[What is required]
The output must be the line with "- **Societal and" and every following line to the end of the material, exactly as they appear, and nothing else.

╭──

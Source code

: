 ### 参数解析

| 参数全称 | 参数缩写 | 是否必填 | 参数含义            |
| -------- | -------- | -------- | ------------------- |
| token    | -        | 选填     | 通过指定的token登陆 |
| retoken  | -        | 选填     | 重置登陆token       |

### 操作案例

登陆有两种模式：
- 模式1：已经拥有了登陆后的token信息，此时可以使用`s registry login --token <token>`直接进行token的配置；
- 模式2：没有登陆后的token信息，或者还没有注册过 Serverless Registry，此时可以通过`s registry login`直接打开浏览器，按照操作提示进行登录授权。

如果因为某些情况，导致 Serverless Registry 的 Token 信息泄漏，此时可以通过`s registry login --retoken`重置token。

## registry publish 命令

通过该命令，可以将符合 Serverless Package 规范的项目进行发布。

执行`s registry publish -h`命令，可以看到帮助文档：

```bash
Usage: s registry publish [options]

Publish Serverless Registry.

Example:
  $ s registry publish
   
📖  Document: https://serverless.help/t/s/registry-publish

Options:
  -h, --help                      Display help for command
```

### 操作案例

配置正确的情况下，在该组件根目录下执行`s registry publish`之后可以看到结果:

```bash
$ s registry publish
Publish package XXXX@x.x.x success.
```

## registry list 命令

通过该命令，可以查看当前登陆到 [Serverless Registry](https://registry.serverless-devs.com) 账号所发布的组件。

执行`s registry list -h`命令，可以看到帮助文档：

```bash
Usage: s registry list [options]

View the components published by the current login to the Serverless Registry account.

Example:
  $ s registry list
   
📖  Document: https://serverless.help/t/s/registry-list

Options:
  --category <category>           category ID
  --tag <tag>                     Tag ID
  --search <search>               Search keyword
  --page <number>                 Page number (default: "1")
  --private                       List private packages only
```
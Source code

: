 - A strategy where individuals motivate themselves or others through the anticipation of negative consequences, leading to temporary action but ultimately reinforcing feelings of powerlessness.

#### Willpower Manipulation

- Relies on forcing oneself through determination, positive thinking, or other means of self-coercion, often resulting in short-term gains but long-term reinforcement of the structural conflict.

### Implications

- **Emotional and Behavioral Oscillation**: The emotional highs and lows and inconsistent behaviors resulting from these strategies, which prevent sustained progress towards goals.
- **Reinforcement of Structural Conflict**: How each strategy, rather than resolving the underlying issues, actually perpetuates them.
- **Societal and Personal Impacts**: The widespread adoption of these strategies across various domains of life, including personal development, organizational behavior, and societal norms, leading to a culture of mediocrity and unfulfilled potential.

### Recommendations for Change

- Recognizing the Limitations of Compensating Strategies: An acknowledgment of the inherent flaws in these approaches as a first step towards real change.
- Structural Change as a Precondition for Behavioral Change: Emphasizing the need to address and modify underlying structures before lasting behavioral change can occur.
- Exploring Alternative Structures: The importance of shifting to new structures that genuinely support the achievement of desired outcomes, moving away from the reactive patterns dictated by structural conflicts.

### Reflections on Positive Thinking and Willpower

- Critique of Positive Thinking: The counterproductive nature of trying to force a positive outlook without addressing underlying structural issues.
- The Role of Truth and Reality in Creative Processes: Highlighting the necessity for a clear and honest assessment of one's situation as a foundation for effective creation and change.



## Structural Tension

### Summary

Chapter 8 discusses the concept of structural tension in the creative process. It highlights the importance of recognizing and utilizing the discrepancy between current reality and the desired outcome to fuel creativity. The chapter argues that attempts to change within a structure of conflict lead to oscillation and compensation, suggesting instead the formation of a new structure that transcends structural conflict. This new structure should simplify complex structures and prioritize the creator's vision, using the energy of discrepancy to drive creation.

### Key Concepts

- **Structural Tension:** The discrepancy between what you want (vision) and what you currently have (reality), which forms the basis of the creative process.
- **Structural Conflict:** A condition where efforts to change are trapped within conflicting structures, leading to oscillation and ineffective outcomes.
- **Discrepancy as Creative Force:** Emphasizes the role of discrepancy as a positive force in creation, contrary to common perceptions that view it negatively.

╰──

[Task response]
- **Societal and Personal Impacts**: The widespread adoption of these strategies across various domains of life, including personal development, organizational behavior, and societal norms, leading to a culture of mediocrity and unfulfilled potential.

### Recommendations for Change

- Recognizing the Limitations of Compensating Strategies: An acknowledgment of the inherent flaws in these approaches as a first step towards real change.
- Structural Change as a Precondition for Behavioral Change: Emphasizing the need to address and modify underlying structures before lasting behavioral change can occur.
- Exploring Alternative Structures: The importance of shifting to new structures that genuinely support the achievement of desired outcomes, moving away from the reactive patterns dictated by structural conflicts.

### Reflections on Positive Thinking and Willpower

- Critique of Positive Thinking: The counterproductive nature of trying to force a positive outlook without addressing underlying structural issues.
- The Role of Truth and Reality in Creative Processes: Highlighting the necessity for a clear and honest assessment of one's situation as a foundation for effective creation and change.



## Structural Tension

### Summary

Chapter 8 discusses the concept of structural tension in the creative process. It highlights the importance of recognizing and utilizing the discrepancy between current reality and the desired outcome to fuel creativity. The chapter argues that attempts to change within a structure of conflict lead to oscillation and compensation, suggesting instead the formation of a new structure that transcends structural conflict. This new structure should simplify complex structures and prioritize the creator's vision, using the energy of discrepancy to drive creation.

### Key Concepts

- **Structural Tension:** The discrepancy between what you want (vision) and what you currently have (reality), which forms the basis of the creative process.
- **Structural Conflict:** A condition where efforts to change are trapped within conflicting structures, leading to oscillation and ineffective outcomes.
- **Discrepancy as Creative Force:** Emphasizes the role of discrepancy as a positive force in creation, contrary to common perceptions that view it negatively.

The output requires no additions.